- Born: Ragnvald Amandus Pedersen Hjerlow February 20, 1863
- Died: March 13, 1947 (aged 84)

= Ragnvald Hjerlow =

Norwegian painter (1863–1947)

Ragnvald Amandus Pedersen Hjerlow (surname also spelled Hjerløw; February 20, 1863 – March 13, 1947) was a Norwegian painter and a teacher at the Norwegian National Academy of Craft and Art Industry.

Hjerlow was born in Christiania (now Oslo). He received early training under Jacob Calmeyer, graduated from the National Academy of Craft and Art Industry in 1880, and then became a student of Knud Bergslien. He studied in Munich in 1882 and in Paris and Brittany from 1889 at 1891. He received the A. C. Houen Grant in 1890 and 1891. In 1883 he attended Frits Thaulow's "open-air academy" at Modum, and he debuted at the Autumn Exhibition in 1883. Hjerlow attended the 1889 World Exhibition in Paris, where he received honorable mention.

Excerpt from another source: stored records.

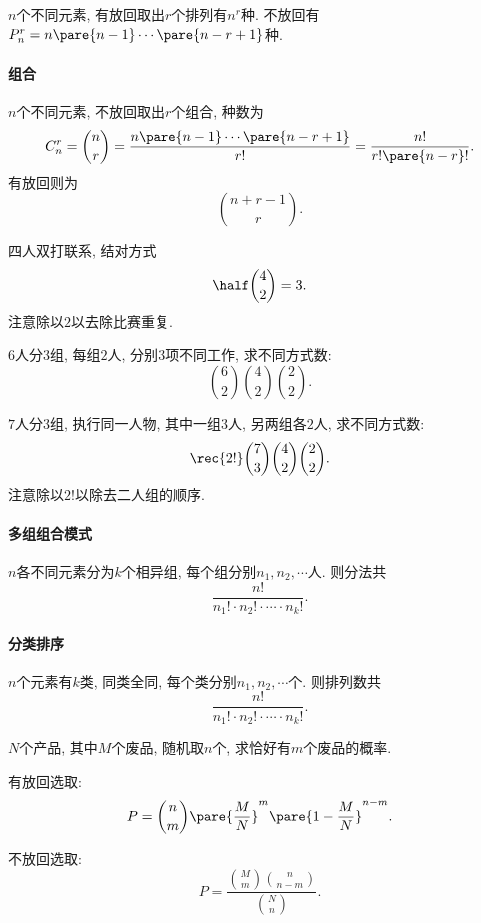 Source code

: \documentclass{ctexart}
\begin{document}
$n$个不同元素, 有放回取出$r$个排列有$n^r$种. 不放回有$P_n^r = n\pare{n-1}\cdots\pare{n-r+1}$种.   


\paragraph{组合} %
\label{par:组合}

$n$个不同元素, 不放回取出$r$个组合, 种数为
\[ C_n^r = \binom{n}{r} = \frac{n\pare{n-1}\cdots \pare{n-r+1}}{r!} = \frac{n!}{r!\pare{n-r}!}. \]
有放回则为
\[ \binom{n+r-1}{r}. \]


\begin{sample}
    \begin{ex}
        四人双打联系, 结对方式
        \[ \half\binom{4}{2} = 3. \]
        注意除以$2$以去除比赛重复.
    \end{ex}
    \begin{ex}
        $6$人分$3$组, 每组$2$人, 分别$3$项不同工作, 求不同方式数:
        \[ \binom{6}{2}\binom{4}{2}\binom{2}{2}. \]
    \end{ex}
    \begin{ex}
        $7$人分$3$组, 执行同一人物, 其中一组$3$人, 另两组各$2$人, 求不同方式数:
        \[ \rec{2!}\binom{7}{3}\binom{4}{2}\binom{2}{2}. \]
        注意除以$2!$以除去二人组的顺序.
    \end{ex}
\end{sample}
\paragraph{多组组合模式} %
\label{par:多组组合模式}

$n$各不同元素分为$k$个相异组, 每个组分别$n_1,n_2,\cdots$人. 则分法共
\[ \frac{n!}{n_1!\cdot n_2!\cdot\cdots\cdot n_k!}. \]


\paragraph{分类排序} %
\label{par:分类排序}

$n$个元素有$k$类, 同类全同, 每个类分别$n_1,n_2,\cdots$个. 则排列数共
\[ \frac{n!}{n_1!\cdot n_2!\cdot\cdots\cdot n_k!}. \]


\begin{sample}
    \begin{ex}
        $N$个产品, 其中$M$个废品, 随机取$n$个, 求恰好有$m$个废品的概率.
        \begin{cenum}
            \item 有放回选取:
            \[ P = \binom{n}{m}\pare{\frac{M}{N}}^m\pare{1-\frac{M}{N}}^{n-m}. \]
            \item 不放回选取:
            \[ P = \frac{\binom{M}{m}\binom{n}{n-m}}{\binom{N}{n}}. \]
        \end{cenum}
    \end{ex}
\end{sample}
\end{document}
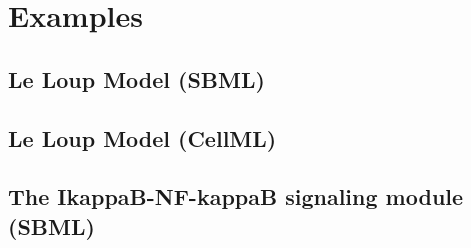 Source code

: \chapter{Examples}

\section{Le Loup Model (SBML)}


\section{Le Loup Model (CellML)}


\newpage
\section{The IkappaB-NF-kappaB signaling module (SBML)}
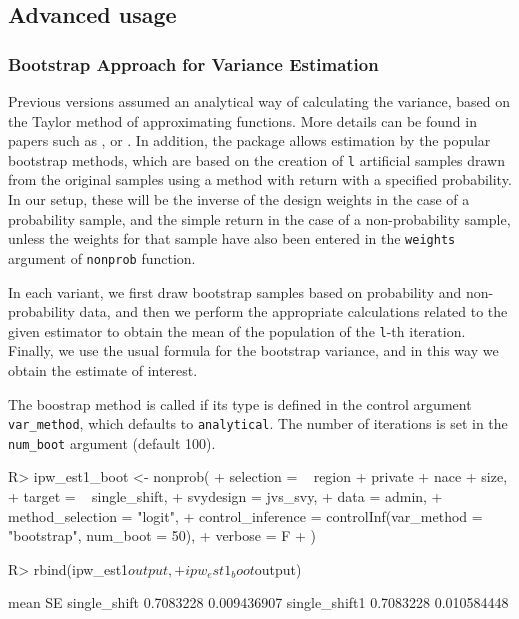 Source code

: \documentclass[
]{jss}
\begin{document}
\subsection{Advanced usage}\label{advanced-usage}

\subsubsection{Bootstrap Approach for Variance
Estimation}\label{bootstrap-approach-for-variance-estimation}

Previous versions assumed an analytical way of calculating the variance,
based on the Taylor method of approximating functions. More details can
be found in papers such as \cite{chen2020doubly},
\cite{yang_asymptotic_2020} or \cite{yang2021integration}. In addition,
the package allows estimation by the popular bootstrap methods, which
are based on the creation of \texttt{l} artificial samples drawn from
the original samples using a method with return with a specified
probability. In our setup, these will be the inverse of the design
weights in the case of a probability sample, and the simple return in
the case of a non-probability sample, unless the weights for that sample
have also been entered in the \texttt{weights} argument of
\texttt{nonprob} function.

In each variant, we first draw bootstrap samples based on probability
and non-probability data, and then we perform the appropriate
calculations related to the given estimator to obtain the mean of the
population of the \texttt{l}-th iteration. Finally, we use the usual
formula for the bootstrap variance, and in this way we obtain the
estimate of interest.

The boostrap method is called if its type is defined in the control
argument \texttt{var\_method}, which defaults to \texttt{analytical}.
The number of iterations is set in the \texttt{num\_boot} argument
(default 100).

\begin{CodeChunk}
\begin{CodeInput}
R> ipw_est1_boot <- nonprob(
+   selection = ~ region + private + nace + size,
+   target = ~ single_shift,
+   svydesign = jvs_svy,
+   data = admin,
+   method_selection = "logit",
+   control_inference = controlInf(var_method = "bootstrap", num_boot = 50),
+   verbose = F
+ )
\end{CodeInput}
\end{CodeChunk}

\begin{CodeChunk}
\begin{CodeInput}
R> rbind(ipw_est1$output,
+       ipw_est1_boot$output)
\end{CodeInput}
\begin{CodeOutput}
                   mean          SE
single_shift  0.7083228 0.009436907
single_shift1 0.7083228 0.010584448
\end{CodeOutput}
\end{CodeChunk}
\end{document}
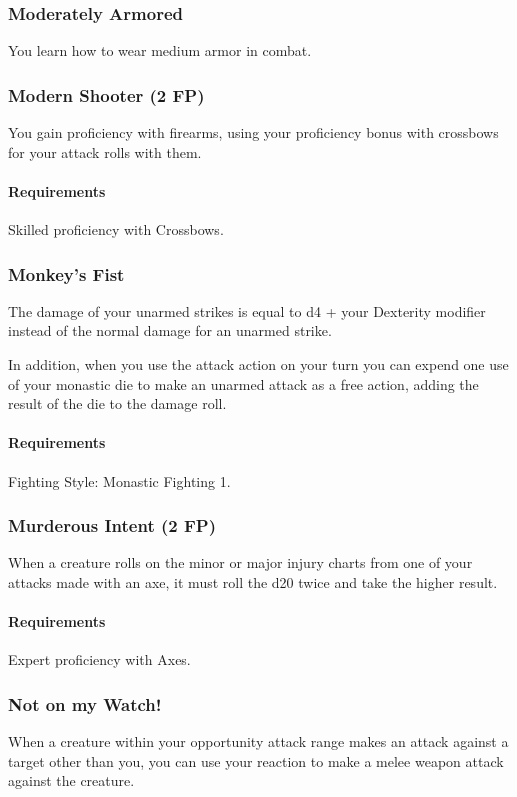 \subsubsection{Moderately Armored} \label{feat::moderatelyarmored}
    You learn how to wear medium armor in combat.
\subsubsection{Modern Shooter (2 FP)} \label{feat::modernshooter}
    You gain proficiency with firearms, using your proficiency bonus with crossbows for your attack rolls with them.
    \paragraph{Requirements} Skilled proficiency with Crossbows.
\subsubsection{Monkey's Fist} \label{feat::monkeysfist}
    The damage of your unarmed strikes is equal to d4 + your Dexterity modifier instead of the normal damage for an unarmed strike.

    In addition, when you use the attack action on your turn you can expend one use of your monastic die to make an unarmed attack as a free action, adding the result of the die to the damage roll.
    \paragraph{Requirements} Fighting Style: Monastic Fighting 1.
\subsubsection{Murderous Intent (2 FP)} \label{feat::murderousintent}
    When a creature rolls on the minor or major injury charts from one of your attacks made with an axe, it must roll the d20 twice and take the higher result.
    \paragraph{Requirements} Expert proficiency with Axes.
\subsubsection{Not on my Watch!} \label{feat::notonmywatch}
    When a creature within your opportunity attack range makes an attack against a target other than you, you can use your reaction to make a melee weapon attack against the creature.
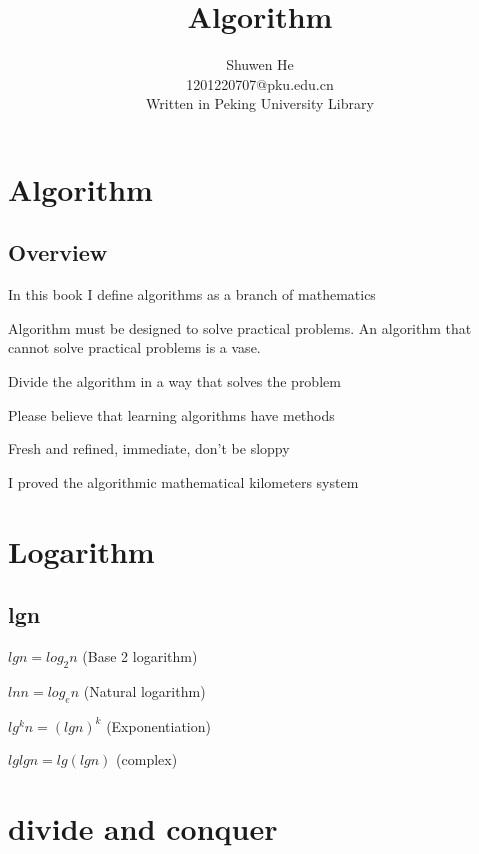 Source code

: \documentclass[oneside,12pt,twiside,a4paper]{ctexbook}
\begin{document}
\author
{
Shuwen He\\
1201220707@pku.edu.cn\\
Written in Peking University Library
}

\title{Algorithm}
\maketitle
\tableofcontents


%
\chapter{Algorithm}
\section{Overview}
In this book I define algorithms as a branch of mathematics

Algorithm must be designed to solve practical problems. An algorithm that cannot solve practical problems is a vase.

Divide the algorithm in a way that solves the problem

Please believe that learning algorithms have methods

Fresh and refined, immediate, don't be sloppy

I proved the algorithmic mathematical kilometers system
%
\chapter{Logarithm}
\section{lgn}
$lgn = log_2n$ (Base 2 logarithm)

$lnn=log_en$ (Natural logarithm)

$lg^kn=(lgn)^k$ (Exponentiation)

$lglgn = lg(lgn)$ (complex)

%
\chapter{divide and conquer}
\end{document}

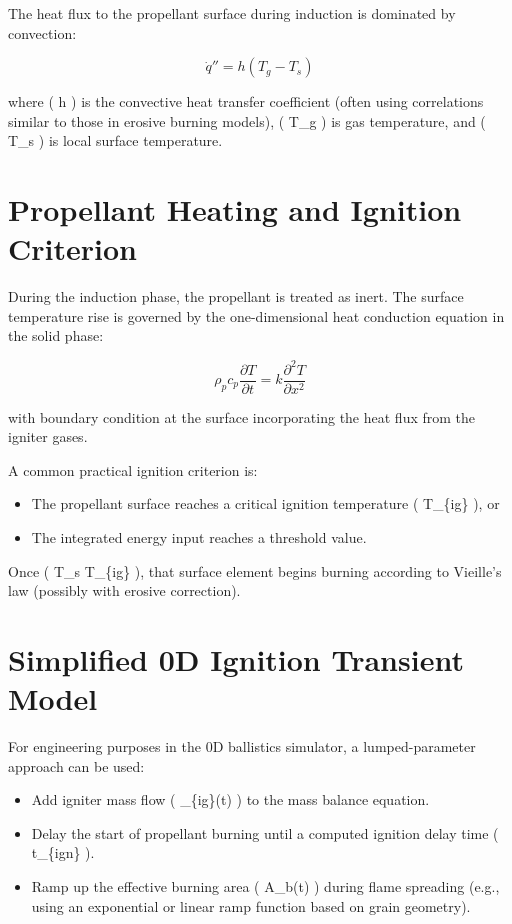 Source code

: \documentclass[
  letterpaper,
  DIV=11,
  numbers=noendperiod]{scrreprt}
\providecommand{\tightlist}{%
  \setlength{\itemsep}{0pt}\setlength{\parskip}{0pt}}
\begin{document}
The heat flux to the propellant surface during induction is dominated by
convection:

\[
\dot{q}'' = h (T_g - T_s)
\]

where ( h ) is the convective heat transfer coefficient (often using
correlations similar to those in erosive burning models), ( T\_g ) is
gas temperature, and ( T\_s ) is local surface temperature.

\section{Propellant Heating and Ignition
Criterion}\label{propellant-heating-and-ignition-criterion}

During the induction phase, the propellant is treated as inert. The
surface temperature rise is governed by the one-dimensional heat
conduction equation in the solid phase:

\[
\rho_p c_p \frac{\partial T}{\partial t} = k \frac{\partial^2 T}{\partial x^2}
\]

with boundary condition at the surface incorporating the heat flux from
the igniter gases.

A common practical ignition criterion is:

\begin{itemize}
\tightlist
\item
  The propellant surface reaches a critical ignition temperature (
  T\_\{ig\} ), or
\item
  The integrated energy input reaches a threshold value.
\end{itemize}

Once ( T\_s \geq T\_\{ig\} ), that surface element begins burning
according to Vieille's law (possibly with erosive correction).

\section{Simplified 0D Ignition Transient
Model}\label{simplified-0d-ignition-transient-model}

For engineering purposes in the 0D ballistics simulator, a
lumped-parameter approach can be used:

\begin{itemize}
\tightlist
\item
  Add igniter mass flow ( \_\{ig\}(t) ) to the mass balance
  equation.
\item
  Delay the start of propellant burning until a computed ignition delay
  time ( t\_\{ign\} ).
\item
  Ramp up the effective burning area ( A\_b(t) ) during flame spreading
  (e.g., using an exponential or linear ramp function based on grain
  geometry).
\end{itemize}
\end{document}
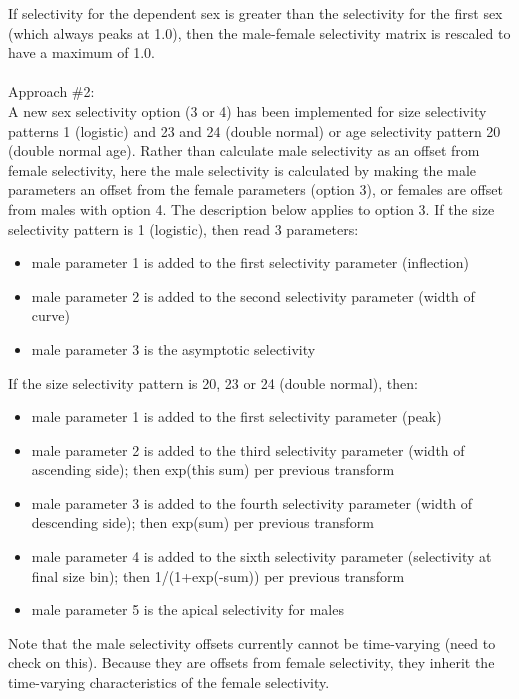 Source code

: If selectivity for the dependent sex is greater than the selectivity for the first sex (which always peaks at 1.0), then the male-female selectivity matrix is rescaled to have a maximum of 1.0.\\
\\
Approach \#2:\\
A new sex selectivity option (3 or 4) has been implemented for size selectivity patterns 1 (logistic) and 23 and 24 (double normal) or age selectivity pattern 20 (double normal age).  Rather than calculate male selectivity as an offset from female selectivity, here the male selectivity is calculated by making the male parameters an offset from the female parameters (option 3), or females are offset from males with option 4.  The description below applies to option 3. If the size selectivity pattern is 1 (logistic), then read 3 parameters:
\begin{itemize}
	\item male parameter 1 is added to the first selectivity parameter (inflection)
	\item male parameter 2 is added to the second selectivity parameter (width of curve)
	\item male parameter 3 is the asymptotic selectivity
\end{itemize}

If the size selectivity pattern is 20, 23 or 24 (double normal), then:
\begin{itemize}
	\item male parameter 1 is added to the first selectivity parameter (peak)
	\item male parameter 2 is added to the third selectivity parameter (width of ascending side); then exp(this sum) per previous transform
	\item male parameter 3 is added to the fourth selectivity parameter (width of descending side); then exp(sum) per previous transform
	\item male parameter 4 is added to the sixth selectivity parameter (selectivity at final size bin); then 1/(1+exp(-sum)) per previous transform
	\item male parameter 5 is the apical selectivity for males
\end{itemize}

Note that the male selectivity offsets currently cannot be time-varying (need to check on this).  Because they are offsets from female selectivity, they inherit the time-varying characteristics of the female selectivity.

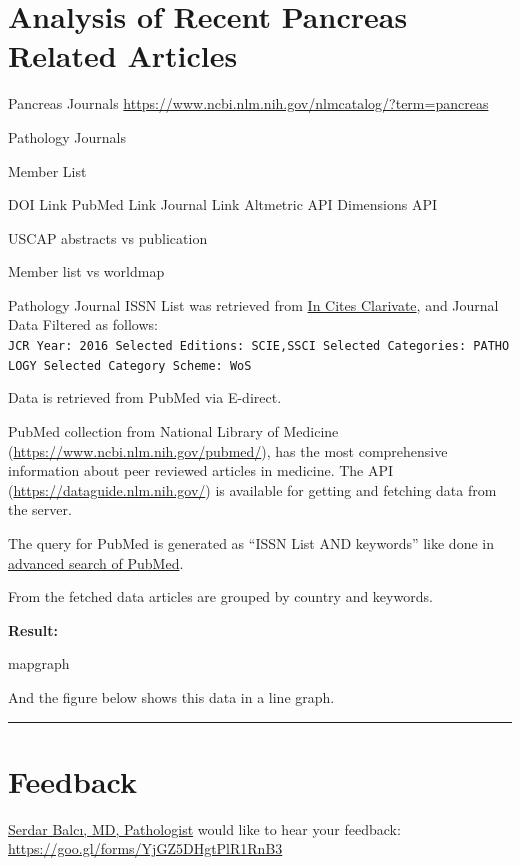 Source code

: \documentclass[
]{book}
\begin{document}
\hypertarget{analysis-of-recent-pancreas-related-articles}{%
\chapter{Analysis of Recent Pancreas Related Articles}\label{analysis-of-recent-pancreas-related-articles}}

Pancreas Journals
\url{https://www.ncbi.nlm.nih.gov/nlmcatalog/?term=pancreas}

Pathology Journals

Member List

DOI Link
PubMed Link
Journal Link
Altmetric API
Dimensions API

USCAP abstracts vs publication

Member list vs worldmap

Pathology Journal ISSN List was retrieved from \href{https://jcr.incites.thomsonreuters.com/}{In Cites Clarivate}, and Journal Data Filtered as follows: \texttt{JCR\ Year:\ 2016\ Selected\ Editions:\ SCIE,SSCI\ Selected\ Categories:\ \textquotesingle{}PATHOLOGY\textquotesingle{}\ Selected\ Category\ Scheme:\ WoS}

Data is retrieved from PubMed via E-direct.

PubMed collection from National Library of Medicine (\url{https://www.ncbi.nlm.nih.gov/pubmed/}), has the most comprehensive information about peer reviewed articles in medicine.
The API (\url{https://dataguide.nlm.nih.gov/}) is available for getting and fetching data from the server.

The query for PubMed is generated as ``ISSN List AND keywords'' like done in \href{https://www.ncbi.nlm.nih.gov/pubmed/advanced}{advanced search of PubMed}.

From the fetched data articles are grouped by country and keywords.

\textbf{Result:}

mapgraph

And the figure below shows this data in a line graph.

\begin{center}\rule{0.5\linewidth}{0.5pt}\end{center}

\hypertarget{feedback}{%
\chapter{Feedback}\label{feedback}}

\href{https://github.com/sbalci}{Serdar Balcı, MD, Pathologist} would like to hear your feedback: \url{https://goo.gl/forms/YjGZ5DHgtPlR1RnB3}
\end{document}
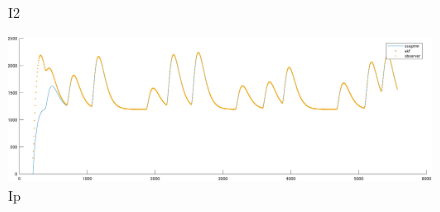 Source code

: \documentclass[platex]{jsarticle}
\begin{document}
\begin{figure}[H]
\begin{minipage}{0.65\columnwidth}
     \caption{I2}
     \label{fig:old002i2}
  \end{minipage}
%
  \begin{minipage}{0.65\columnwidth}
     \centering
     \includegraphics[width=\columnwidth]{fig/old002ip.pdf}
     \caption{Ip}
     \label{fig:old002ip}
  \end{minipage}
\end{figure}
\end{document}
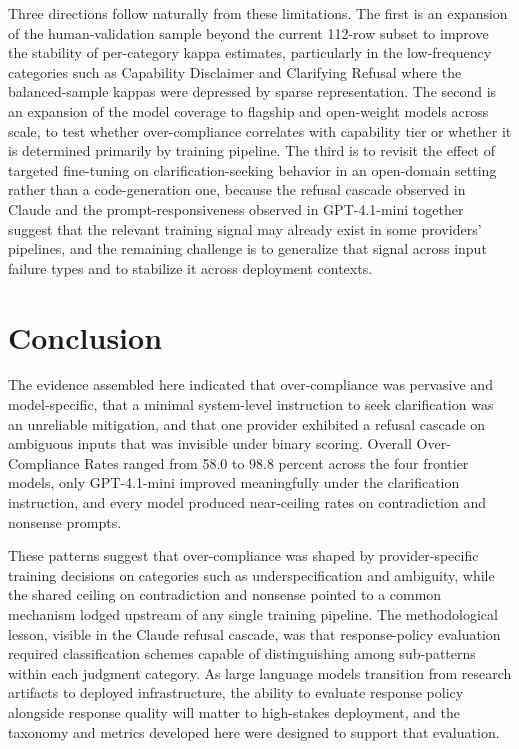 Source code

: \documentclass[10pt]{article}
\begin{document}
Three directions follow naturally from these limitations. The first is an expansion of the human-validation sample beyond the current 112-row subset to improve the stability of per-category kappa estimates, particularly in the low-frequency categories such as Capability Disclaimer and Clarifying Refusal where the balanced-sample kappas were depressed by sparse representation. The second is an expansion of the model coverage to flagship and open-weight models across scale, to test whether over-compliance correlates with capability tier or whether it is determined primarily by training pipeline. The third is to revisit the effect of targeted fine-tuning on clarification-seeking behavior \citep{wu2025clarifycoder} in an open-domain setting rather than a code-generation one, because the refusal cascade observed in Claude and the prompt-responsiveness observed in GPT-4.1-mini together suggest that the relevant training signal may already exist in some providers' pipelines, and the remaining challenge is to generalize that signal across input failure types and to stabilize it across deployment contexts.

\section{Conclusion}
\label{sec:conclusion}

The evidence assembled here indicated that over-compliance was pervasive and model-specific, that a minimal system-level instruction to seek clarification was an unreliable mitigation, and that one provider exhibited a refusal cascade on ambiguous inputs that was invisible under binary scoring. Overall Over-Compliance Rates ranged from 58.0 to 98.8 percent across the four frontier models, only GPT-4.1-mini improved meaningfully under the clarification instruction, and every model produced near-ceiling rates on contradiction and nonsense prompts.

These patterns suggest that over-compliance was shaped by provider-specific training decisions on categories such as underspecification and ambiguity, while the shared ceiling on contradiction and nonsense pointed to a common mechanism lodged upstream of any single training pipeline. The methodological lesson, visible in the Claude refusal cascade, was that response-policy evaluation required classification schemes capable of distinguishing among sub-patterns within each judgment category. As large language models transition from research artifacts to deployed infrastructure, the ability to evaluate response policy alongside response quality will matter to high-stakes deployment, and the taxonomy and metrics developed here were designed to support that evaluation.
\end{document}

Hjerlow was a teacher at Christiania Burgher School from 1895 and a senior teacher at the National Academy of Craft and Art Industry from 1908 to 1933. He is represented in the National Gallery with his painting Fra mitt vindu (From My Window), painted in Paris in 1891. The painting is described as "a sunny and colorfully well-executed little picture."